Some of the land parts of the Arctic, like Greenland, are covered with ice sheets; others, like Alaska, have lush tundra. These areas have large mammals, such as caribou, bears, wolves and foxes, and a variety of plants. In summer, migratory birds and other wildlife come to the Arctic to raise their young.
The size and shape of the Arctic Ocean Basins are roughly similar to those of the Antarctic continent, and is 1.5 times the size of the continental US. It is also very deep, reaching more than 4,000 meters (13,000 feet or 2½ miles) in some areas. It is mostly covered by pack ice (frozen seawater) averaging 2-3 meters (6-10 feet) thick. The ice drifts around the polar basin under the influence of winds and currents. When the floes collide, the ice forms a jagged line of ice chunks known as a pressure ridge.

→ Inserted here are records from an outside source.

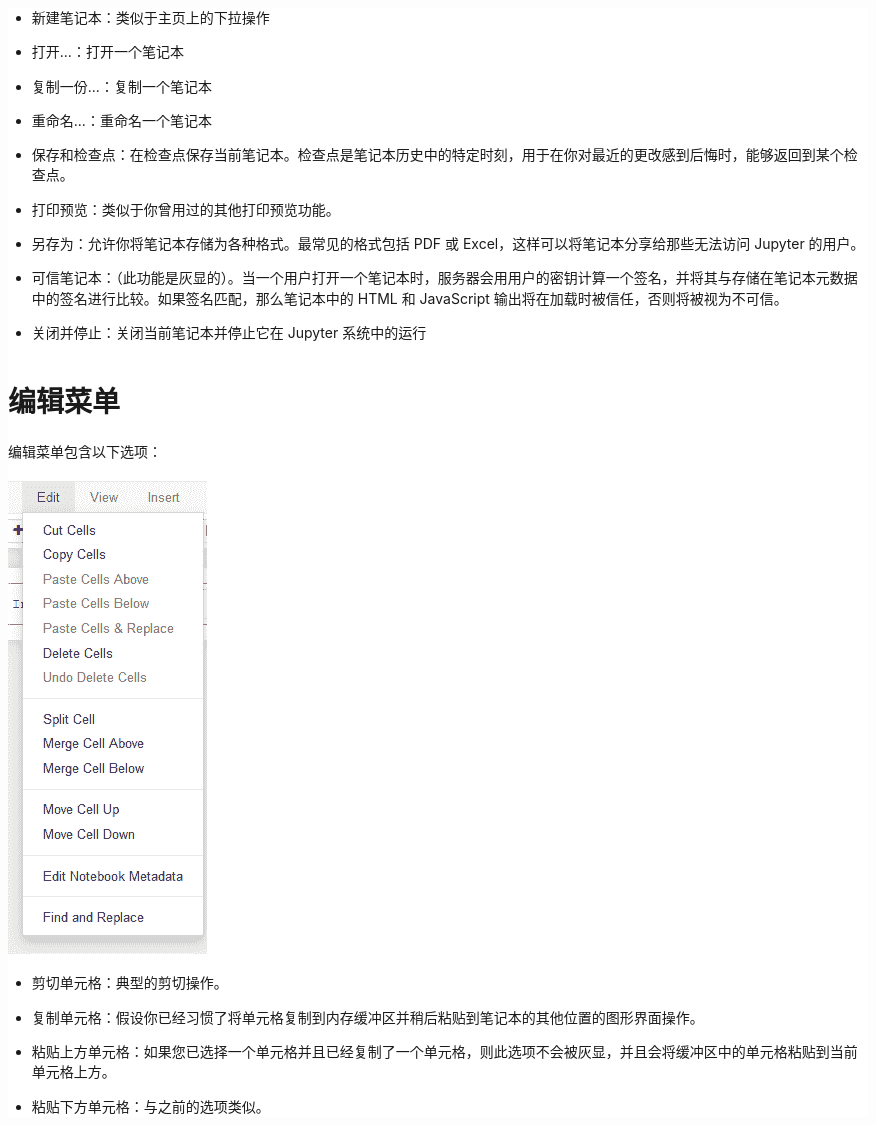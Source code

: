 +   新建笔记本：类似于主页上的下拉操作

+   打开...：打开一个笔记本

+   复制一份...：复制一个笔记本

+   重命名...：重命名一个笔记本

+   保存和检查点：在检查点保存当前笔记本。检查点是笔记本历史中的特定时刻，用于在你对最近的更改感到后悔时，能够返回到某个检查点。

+   打印预览：类似于你曾用过的其他打印预览功能。

+   另存为：允许你将笔记本存储为各种格式。最常见的格式包括 PDF 或 Excel，这样可以将笔记本分享给那些无法访问 Jupyter 的用户。

+   可信笔记本：（此功能是灰显的）。当一个用户打开一个笔记本时，服务器会用用户的密钥计算一个签名，并将其与存储在笔记本元数据中的签名进行比较。如果签名匹配，那么笔记本中的 HTML 和 JavaScript 输出将在加载时被信任，否则将被视为不可信。

+   关闭并停止：关闭当前笔记本并停止它在 Jupyter 系统中的运行

# 编辑菜单

编辑菜单包含以下选项：

![](img/2471ab30-a62f-42f9-9606-b6e2e7110119.png)

+   剪切单元格：典型的剪切操作。

+   复制单元格：假设你已经习惯了将单元格复制到内存缓冲区并稍后粘贴到笔记本的其他位置的图形界面操作。

+   粘贴上方单元格：如果您已选择一个单元格并且已经复制了一个单元格，则此选项不会被灰显，并且会将缓冲区中的单元格粘贴到当前单元格上方。

+   粘贴下方单元格：与之前的选项类似。
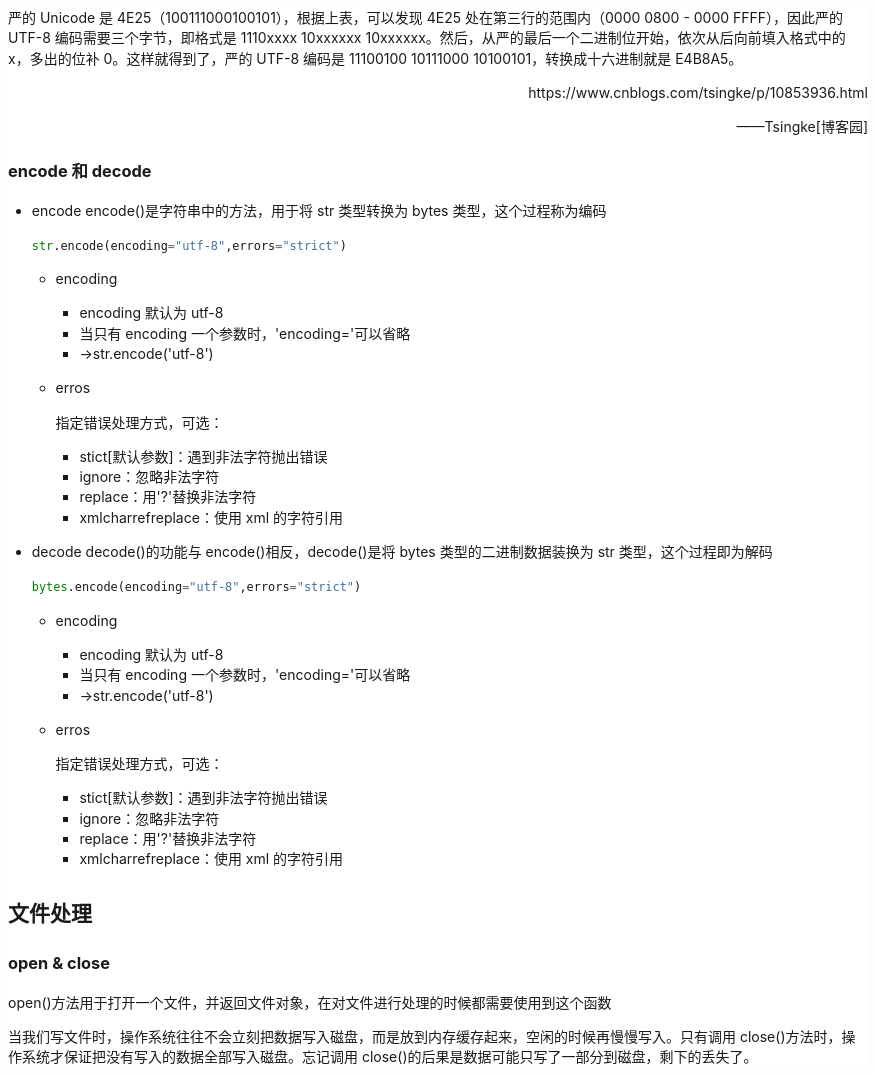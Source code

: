   严的 Unicode 是 4E25（100111000100101），根据上表，可以发现 4E25 处在第三行的范围内（0000 0800 - 0000 FFFF），因此严的 UTF-8 编码需要三个字节，即格式是 1110xxxx 10xxxxxx 10xxxxxx。然后，从严的最后一个二进制位开始，依次从后向前填入格式中的 x，多出的位补 0。这样就得到了，严的 UTF-8 编码是 11100100 10111000 10100101，转换成十六进制就是 E4B8A5。

<p align="right">https://www.cnblogs.com/tsingke/p/10853936.html</p>
<p align="right">——Tsingke[博客园]</p>

### encode 和 decode

- encode
  encode()是字符串中的方法，用于将 str 类型转换为 bytes 类型，这个过程称为编码

  ```python
  str.encode(encoding="utf-8",errors="strict")
  ```

  - encoding
    - encoding 默认为 utf-8
    - 当只有 encoding 一个参数时，'encoding='可以省略
    - ->str.encode('utf-8')
  - erros

    指定错误处理方式，可选：

    - stict[默认参数]：遇到非法字符抛出错误
    - ignore：忽略非法字符
    - replace：用'?'替换非法字符
    - xmlcharrefreplace：使用 xml 的字符引用

- decode
  decode()的功能与 encode()相反，decode()是将 bytes 类型的二进制数据装换为 str 类型，这个过程即为解码

  ```python
  bytes.encode(encoding="utf-8",errors="strict")
  ```

  - encoding
    - encoding 默认为 utf-8
    - 当只有 encoding 一个参数时，'encoding='可以省略
    - ->str.encode('utf-8')
  - erros

    指定错误处理方式，可选：

    - stict[默认参数]：遇到非法字符抛出错误
    - ignore：忽略非法字符
    - replace：用'?'替换非法字符
    - xmlcharrefreplace：使用 xml 的字符引用

## 文件处理

### open & close

open()方法用于打开一个文件，并返回文件对象，在对文件进行处理的时候都需要使用到这个函数

当我们写文件时，操作系统往往不会立刻把数据写入磁盘，而是放到内存缓存起来，空闲的时候再慢慢写入。只有调用 close()方法时，操作系统才保证把没有写入的数据全部写入磁盘。忘记调用 close()的后果是数据可能只写了一部分到磁盘，剩下的丢失了。
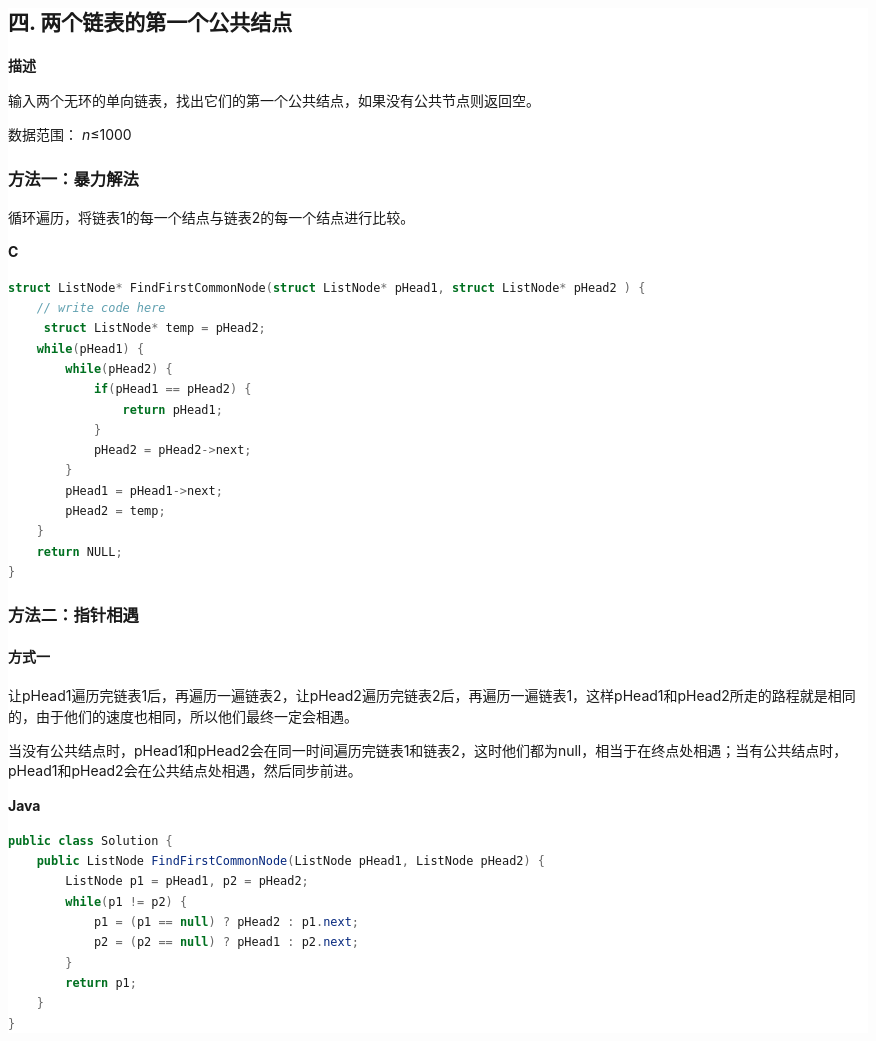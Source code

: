 


## 四. 两个链表的第一个公共结点

**描述**

输入两个无环的单向链表，找出它们的第一个公共结点，如果没有公共节点则返回空。

数据范围： *n*≤1000

### 方法一：暴力解法

循环遍历，将链表1的每一个结点与链表2的每一个结点进行比较。

**C**

```c
struct ListNode* FindFirstCommonNode(struct ListNode* pHead1, struct ListNode* pHead2 ) {
    // write code here
     struct ListNode* temp = pHead2;
    while(pHead1) {
        while(pHead2) {
            if(pHead1 == pHead2) {
                return pHead1;
            }
            pHead2 = pHead2->next;
        }
        pHead1 = pHead1->next;
        pHead2 = temp;
    }
    return NULL;
}
```

### 方法二：指针相遇

#### 方式一

让pHead1遍历完链表1后，再遍历一遍链表2，让pHead2遍历完链表2后，再遍历一遍链表1，这样pHead1和pHead2所走的路程就是相同的，由于他们的速度也相同，所以他们最终一定会相遇。

当没有公共结点时，pHead1和pHead2会在同一时间遍历完链表1和链表2，这时他们都为null，相当于在终点处相遇；当有公共结点时，pHead1和pHead2会在公共结点处相遇，然后同步前进。

**Java**

```java
public class Solution {
    public ListNode FindFirstCommonNode(ListNode pHead1, ListNode pHead2) {
        ListNode p1 = pHead1, p2 = pHead2;
        while(p1 != p2) {
            p1 = (p1 == null) ? pHead2 : p1.next;
            p2 = (p2 == null) ? pHead1 : p2.next;
        }
        return p1;
    }
}
```
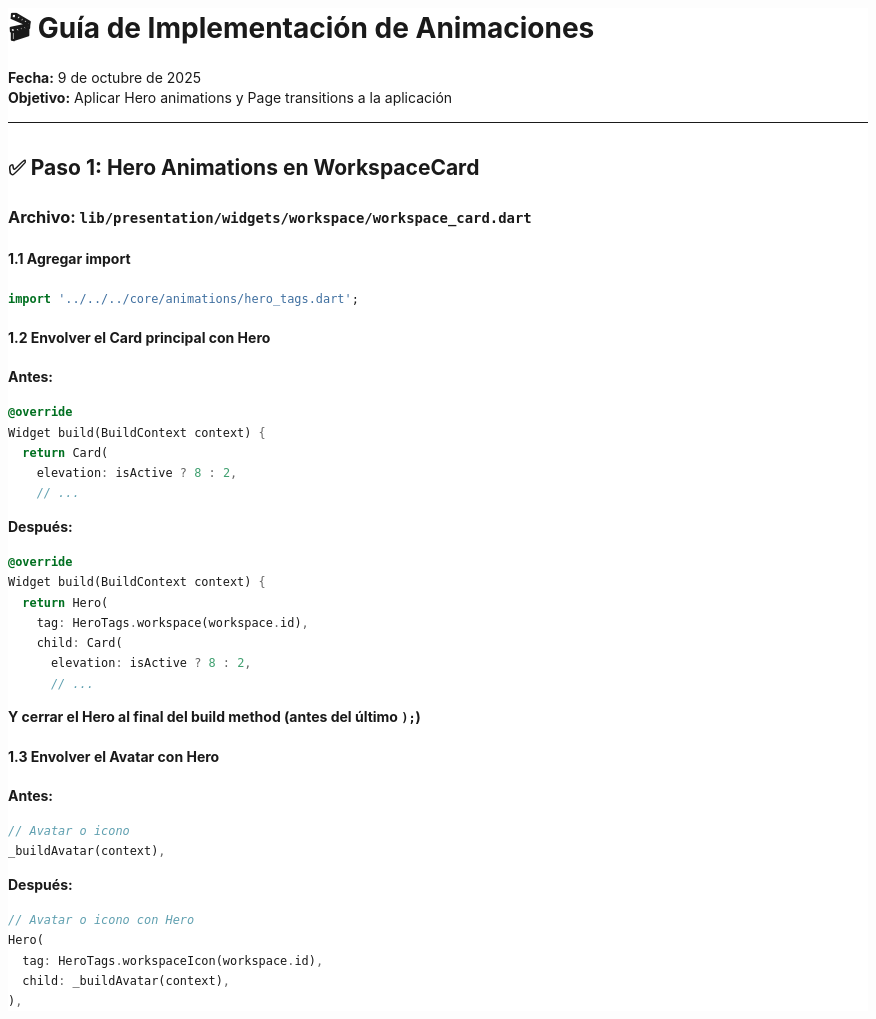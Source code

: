 # 🎬 Guía de Implementación de Animaciones

**Fecha:** 9 de octubre de 2025  
**Objetivo:** Aplicar Hero animations y Page transitions a la aplicación

---

## ✅ Paso 1: Hero Animations en WorkspaceCard

### Archivo: `lib/presentation/widgets/workspace/workspace_card.dart`

#### 1.1 Agregar import

```dart
import '../../../core/animations/hero_tags.dart';
```

#### 1.2 Envolver el Card principal con Hero

**Antes:**

```dart
@override
Widget build(BuildContext context) {
  return Card(
    elevation: isActive ? 8 : 2,
    // ...
```

**Después:**

```dart
@override
Widget build(BuildContext context) {
  return Hero(
    tag: HeroTags.workspace(workspace.id),
    child: Card(
      elevation: isActive ? 8 : 2,
      // ...
```

**Y cerrar el Hero al final del build method (antes del último `);`)**

#### 1.3 Envolver el Avatar con Hero

**Antes:**

```dart
// Avatar o icono
_buildAvatar(context),
```

**Después:**

```dart
// Avatar o icono con Hero
Hero(
  tag: HeroTags.workspaceIcon(workspace.id),
  child: _buildAvatar(context),
),
```
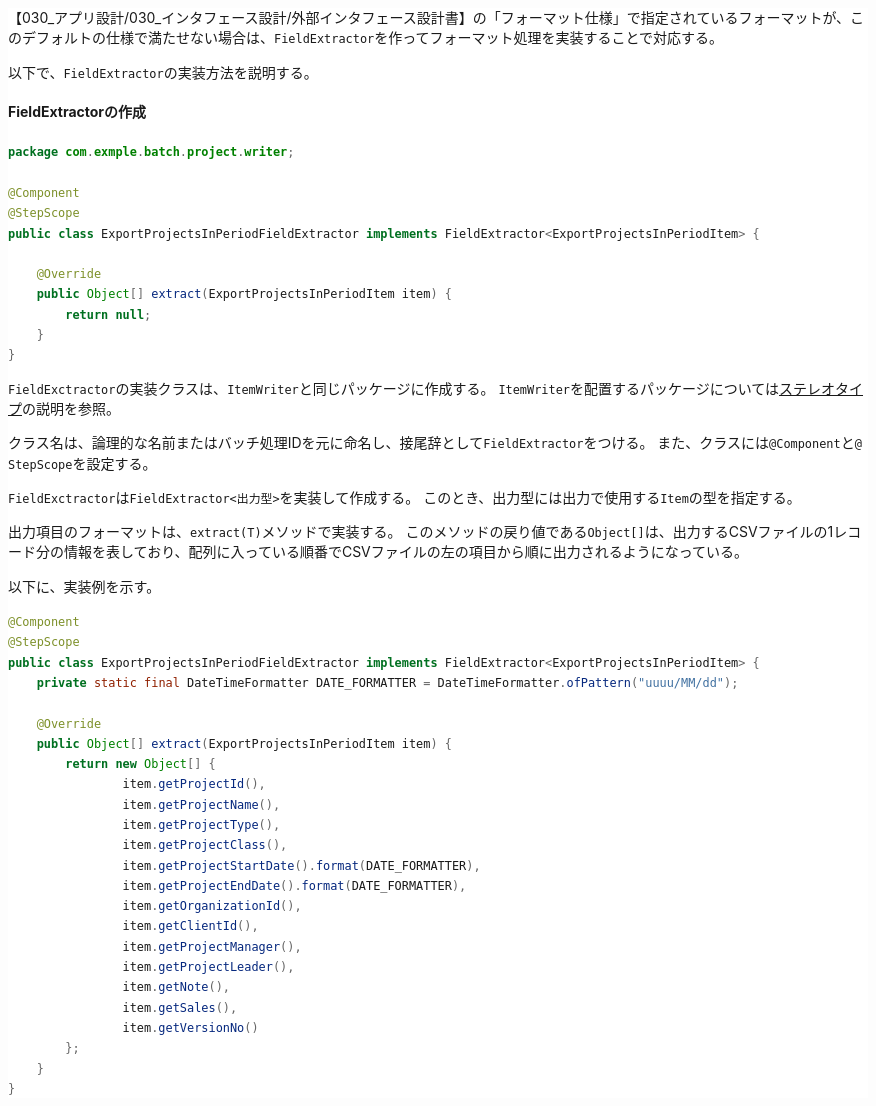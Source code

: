 【030_アプリ設計/030_インタフェース設計/外部インタフェース設計書】の「フォーマット仕様」で指定されているフォーマットが、このデフォルトの仕様で満たせない場合は、`FieldExtractor`を作ってフォーマット処理を実装することで対応する。

以下で、`FieldExtractor`の実装方法を説明する。

#### FieldExtractorの作成

```java
package com.exmple.batch.project.writer;

@Component
@StepScope
public class ExportProjectsInPeriodFieldExtractor implements FieldExtractor<ExportProjectsInPeriodItem> {

    @Override
    public Object[] extract(ExportProjectsInPeriodItem item) {
        return null;
    }
}
```

`FieldExctractor`の実装クラスは、`ItemWriter`と同じパッケージに作成する。
`ItemWriter`を配置するパッケージについては[ステレオタイプ](stereotype-and-package.md)の説明を参照。

クラス名は、論理的な名前またはバッチ処理IDを元に命名し、接尾辞として`FieldExtractor`をつける。
また、クラスには`@Component`と`@StepScope`を設定する。

`FieldExctractor`は`FieldExtractor<出力型>`を実装して作成する。
このとき、出力型には出力で使用する`Item`の型を指定する。

出力項目のフォーマットは、`extract(T)`メソッドで実装する。
このメソッドの戻り値である`Object[]`は、出力するCSVファイルの1レコード分の情報を表しており、配列に入っている順番でCSVファイルの左の項目から順に出力されるようになっている。

以下に、実装例を示す。

```java
@Component
@StepScope
public class ExportProjectsInPeriodFieldExtractor implements FieldExtractor<ExportProjectsInPeriodItem> {
    private static final DateTimeFormatter DATE_FORMATTER = DateTimeFormatter.ofPattern("uuuu/MM/dd");

    @Override
    public Object[] extract(ExportProjectsInPeriodItem item) {
        return new Object[] {
                item.getProjectId(),
                item.getProjectName(),
                item.getProjectType(),
                item.getProjectClass(),
                item.getProjectStartDate().format(DATE_FORMATTER),
                item.getProjectEndDate().format(DATE_FORMATTER),
                item.getOrganizationId(),
                item.getClientId(),
                item.getProjectManager(),
                item.getProjectLeader(),
                item.getNote(),
                item.getSales(),
                item.getVersionNo()
        };
    }
}
```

The Arctic Ocean seafloor is subdivided by three great parallel mountain ranges, or ridges, between Greenland and Siberia. The Nansen-Gakkel Ridge (Arctic Mid-Ocean Ridge), an active seafloor spreading center, stretches across the basin north of western Russia. The Pole Abyssal Plain, an elongated trough of flat seafloor, lies between the Arctic Ridge and the Lomonosov Ridge, an underwater mountain chain that averages 3,048 meters (10,000 feet) high above the abyssal plain and in places comes to within 914 meters (3,000 ft) of the surface. On the Canadian side of this ridge the Fletcher and Wrangel Abyssal plains form a deep, irregular basin between the Lomonosov and the Alpha Ridges. Between Canada and the Alpha Ridge lies the largest of the Arctic sub-basins, the Canada Abyssal Plain, a sweeping, broad area with an average depth of 3,658 meters (12,000) feet that includes much of the Arctic Ocean.